[Opening INPUT FOR THIS TASK section]

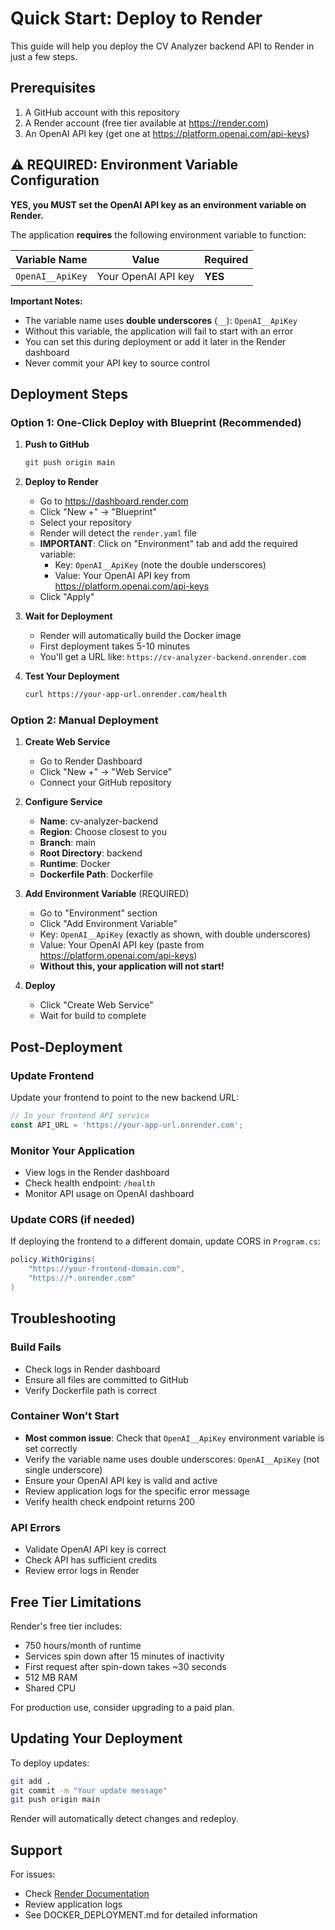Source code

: # Quick Start: Deploy to Render

This guide will help you deploy the CV Analyzer backend API to Render in just a few steps.

## Prerequisites

1. A GitHub account with this repository
2. A Render account (free tier available at https://render.com)
3. An OpenAI API key (get one at https://platform.openai.com/api-keys)

## ⚠️ REQUIRED: Environment Variable Configuration

**YES, you MUST set the OpenAI API key as an environment variable on Render.**

The application **requires** the following environment variable to function:

| Variable Name | Value | Required |
|---------------|-------|----------|
| `OpenAI__ApiKey` | Your OpenAI API key | **YES** |

**Important Notes:**
- The variable name uses **double underscores** (`__`): `OpenAI__ApiKey`
- Without this variable, the application will fail to start with an error
- You can set this during deployment or add it later in the Render dashboard
- Never commit your API key to source control

## Deployment Steps

### Option 1: One-Click Deploy with Blueprint (Recommended)

1. **Push to GitHub**
   ```bash
   git push origin main
   ```

2. **Deploy to Render**
   - Go to https://dashboard.render.com
   - Click "New +" → "Blueprint"
   - Select your repository
   - Render will detect the `render.yaml` file
   - **IMPORTANT**: Click on "Environment" tab and add the required variable:
     - Key: `OpenAI__ApiKey` (note the double underscores)
     - Value: Your OpenAI API key from https://platform.openai.com/api-keys
   - Click "Apply"

3. **Wait for Deployment**
   - Render will automatically build the Docker image
   - First deployment takes 5-10 minutes
   - You'll get a URL like: `https://cv-analyzer-backend.onrender.com`

4. **Test Your Deployment**
   ```bash
   curl https://your-app-url.onrender.com/health
   ```

### Option 2: Manual Deployment

1. **Create Web Service**
   - Go to Render Dashboard
   - Click "New +" → "Web Service"
   - Connect your GitHub repository

2. **Configure Service**
   - **Name**: cv-analyzer-backend
   - **Region**: Choose closest to you
   - **Branch**: main
   - **Root Directory**: backend
   - **Runtime**: Docker
   - **Dockerfile Path**: Dockerfile

3. **Add Environment Variable** (REQUIRED)
   - Go to "Environment" section
   - Click "Add Environment Variable"
   - Key: `OpenAI__ApiKey` (exactly as shown, with double underscores)
   - Value: Your OpenAI API key (paste from https://platform.openai.com/api-keys)
   - **Without this, your application will not start!**

4. **Deploy**
   - Click "Create Web Service"
   - Wait for build to complete

## Post-Deployment

### Update Frontend

Update your frontend to point to the new backend URL:

```javascript
// In your frontend API service
const API_URL = 'https://your-app-url.onrender.com';
```

### Monitor Your Application

- View logs in the Render dashboard
- Check health endpoint: `/health`
- Monitor API usage on OpenAI dashboard

### Update CORS (if needed)

If deploying the frontend to a different domain, update CORS in `Program.cs`:

```csharp
policy.WithOrigins(
    "https://your-frontend-domain.com",
    "https://*.onrender.com"
)
```

## Troubleshooting

### Build Fails
- Check logs in Render dashboard
- Ensure all files are committed to GitHub
- Verify Dockerfile path is correct

### Container Won't Start
- **Most common issue**: Check that `OpenAI__ApiKey` environment variable is set correctly
- Verify the variable name uses double underscores: `OpenAI__ApiKey` (not single underscore)
- Ensure your OpenAI API key is valid and active
- Review application logs for the specific error message
- Verify health check endpoint returns 200

### API Errors
- Validate OpenAI API key is correct
- Check API has sufficient credits
- Review error logs in Render

## Free Tier Limitations

Render's free tier includes:
- 750 hours/month of runtime
- Services spin down after 15 minutes of inactivity
- First request after spin-down takes ~30 seconds
- 512 MB RAM
- Shared CPU

For production use, consider upgrading to a paid plan.

## Updating Your Deployment

To deploy updates:
```bash
git add .
git commit -m "Your update message"
git push origin main
```

Render will automatically detect changes and redeploy.

## Support

For issues:
- Check [Render Documentation](https://render.com/docs)
- Review application logs
- See DOCKER_DEPLOYMENT.md for detailed information
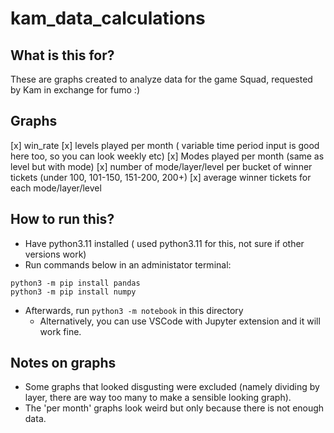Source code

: # kam_data_calculations

## What is this for?
These are graphs created to analyze data for the game Squad, requested by Kam in exchange for fumo :)

## Graphs
[x] win_rate
[x] levels played per month ( variable time period input is good here too, so you can look weekly etc)
[x] Modes played per month (same as level but with mode)
[x] number of mode/layer/level per bucket of winner tickets (under 100, 101-150, 151-200, 200+)
[x] average winner tickets for each mode/layer/level

## How to run this?
- Have python3.11 installed ( used python3.11 for this, not sure if other versions work)
- Run commands below in an administator terminal:

```
python3 -m pip install pandas
python3 -m pip install numpy
```

- Afterwards, run `python3 -m notebook` in this directory
  - Alternatively, you can use VSCode with Jupyter extension and it will work fine.

## Notes on graphs
- Some graphs that looked disgusting were excluded (namely dividing by layer, there are way too many to make a sensible looking graph).
- The 'per month' graphs look weird but only because there is not enough data.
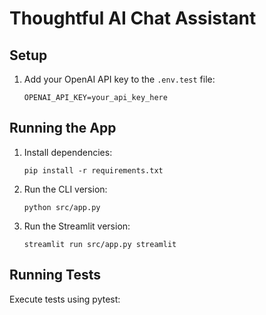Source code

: # Thoughtful AI Chat Assistant

## Setup

1. Add your OpenAI API key to the `.env.test` file:
   ```
   OPENAI_API_KEY=your_api_key_here
   ```

## Running the App

1. Install dependencies:
   ```
   pip install -r requirements.txt
   ```

2. Run the CLI version:
   ```
   python src/app.py
   ```

3. Run the Streamlit version:
   ```
   streamlit run src/app.py streamlit
   ```

## Running Tests

Execute tests using pytest:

[Closing INPUT FOR THIS TASK section]

* EXERCISE: In the data above, find each line that uses the string "automatically". Copy it.

* EXERCISE SOLUTION:
   - Render will automatically build the Docker image
Render will automatically detect changes and redeploy.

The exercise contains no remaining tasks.